Search code examples
mongodbmongodb-queryaggregation-framework

Group By Condition in MongoDB


I have a series of documents (check events) in MongoDB that look like this:

{
    "_id" : ObjectId("5397a78ab87523acb46f56"),
    "inspector_id" : ObjectId("5397997a02b8751dc5a5e8b1"),
    "status" : 'defect',
    "utc_timestamp" : ISODate("2014-06-11T00:49:14.109Z")
}

{
    "_id" : ObjectId("5397a78ab87523acb46f57"),
    "inspector_id" : ObjectId("5397997a02b8751dc5a5e8b2"),
    "status" : 'ok',
    "utc_timestamp" : ISODate("2014-06-11T00:49:14.109Z")
}

I need to get a result set that looks like this:

[
  {
    "date" : "2014-06-11",
    "defect_rate" : '.92' 
  },  
  {
    "date" : "2014-06-11",
    "defect_rate" : '.84' 
  }, 
]

In other words, I need to get the average defect rate per day.
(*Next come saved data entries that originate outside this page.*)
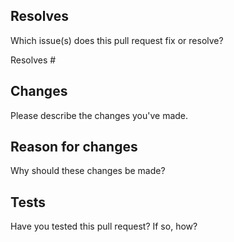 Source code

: ## Resolves
Which issue(s) does this pull request fix or resolve?

Resolves #

## Changes
Please describe the changes you've made.

## Reason for changes
Why should these changes be made?

## Tests
Have you tested this pull request? If so, how?
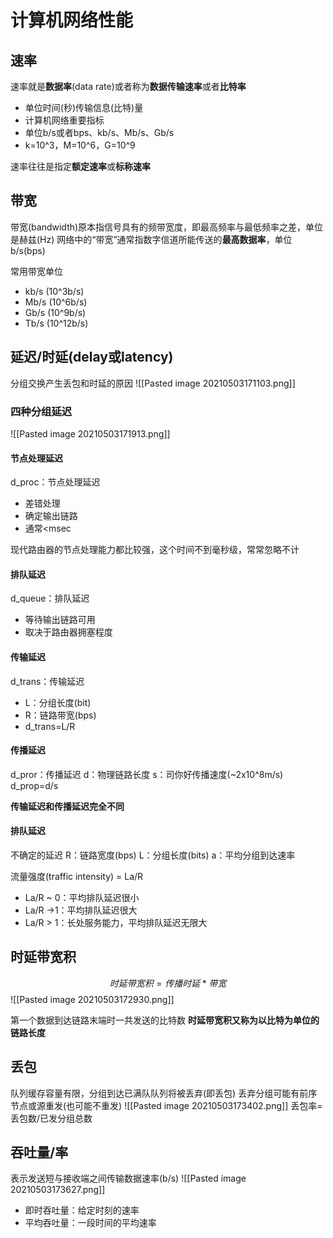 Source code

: # 计算机网络性能
## 速率
速率就是**数据率**(data rate)或者称为**数据传输速率**或者**比特率**
+ 单位时间(秒)传输信息(比特)量
+ 计算机网络重要指标
+ 单位b/s或者bps、kb/s、Mb/s、Gb/s
+ k=10^3，M=10^6，G=10^9

速率往往是指定**额定速率**或**标称速率**

## 带宽
带宽(bandwidth)原本指信号具有的频带宽度，即最高频率与最低频率之差，单位是赫兹(Hz)
网络中的“带宽”通常指数字信道所能传送的**最高数据率**，单位b/s(bps)

常用带宽单位
+ kb/s (10^3b/s)
+ Mb/s (10^6b/s)
+ Gb/s (10^9b/s)
+ Tb/s (10^12b/s)

## 延迟/时延(delay或latency)
分组交换产生丢包和时延的原因
![[Pasted image 20210503171103.png]]

### 四种分组延迟
![[Pasted image 20210503171913.png]]
#### 节点处理延迟
d_proc：节点处理延迟
+ 差错处理
+ 确定输出链路
+ 通常\<msec

现代路由器的节点处理能力都比较强，这个时间不到毫秒级，常常忽略不计

#### 排队延迟
d_queue：排队延迟
+ 等待输出链路可用
+ 取决于路由器拥塞程度

#### 传输延迟
d_trans：传输延迟
+ L：分组长度(bit)
+ R：链路带宽(bps)
+ d_trans=L/R

#### 传播延迟
d_pror：传播延迟
d：物理链路长度
s：司你好传播速度(~2x10^8m/s)
d_prop=d/s

**传输延迟和传播延迟完全不同**

#### 排队延迟
不确定的延迟
R：链路宽度(bps)
L：分组长度(bits)
a：平均分组到达速率

流量强度(traffic intensity) = La/R
+ La/R ~ 0：平均排队延迟很小
+ La/R ->1：平均排队延迟很大
+ La/R > 1：长处服务能力，平均排队延迟无限大

## 时延带宽积
$$时延带宽积=传播时延*带宽$$
![[Pasted image 20210503172930.png]]

第一个数据到达链路末端时一共发送的比特数
**时延带宽积又称为以比特为单位的链路长度**


## 丢包
队列缓存容量有限，分组到达已满队队列将被丢弃(即丢包)
丢弃分组可能有前序节点或源重发(也可能不重发)
![[Pasted image 20210503173402.png]]
丢包率=丢包数/已发分组总数


## 吞吐量/率
表示发送短与接收端之间传输数据速率(b/s)
![[Pasted image 20210503173627.png]]
+ 即时吞吐量：给定时刻的速率
+ 平均吞吐量：一段时间的平均速率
Is this possible?


Solution

  • The aggregation framework is what you want:

    db.collection.aggregate([
        { "$group": {
            "_id": {
                "year": { "$year": "$utc_timestamp" },
                "month": { "$month": "$utc_timestamp" },
                "day": { "$dayOfMonth": "$utc_timestamp" },
            },
            "defects": {
                "$sum": { "$cond": [
                    { "$eq": [ "$status", "defect" ] },
                    1,
                    0
                ]}
            },
            "totalCount": { "$sum": 1 }
        }},
        { "$project": {
            "defect_rate": {
                "$cond": [
                    { "$eq": [ "$defects", 0 ] },
                    0,
                    { "$divide": [ "$defects", "$totalCount" ] }
                ]
            }
        }}
    ])
    

    So first you group on the day using the date aggregation operators and get the totalCount of items on the given day. The use of the $cond operator here determines whether the "status" is actually a defect or not and the result is a conditional $sum where only the "defect" values are counted.

    Once those are grouped per day you simply $divide the result, with another check with $cond to make sure you are not dividing by zero.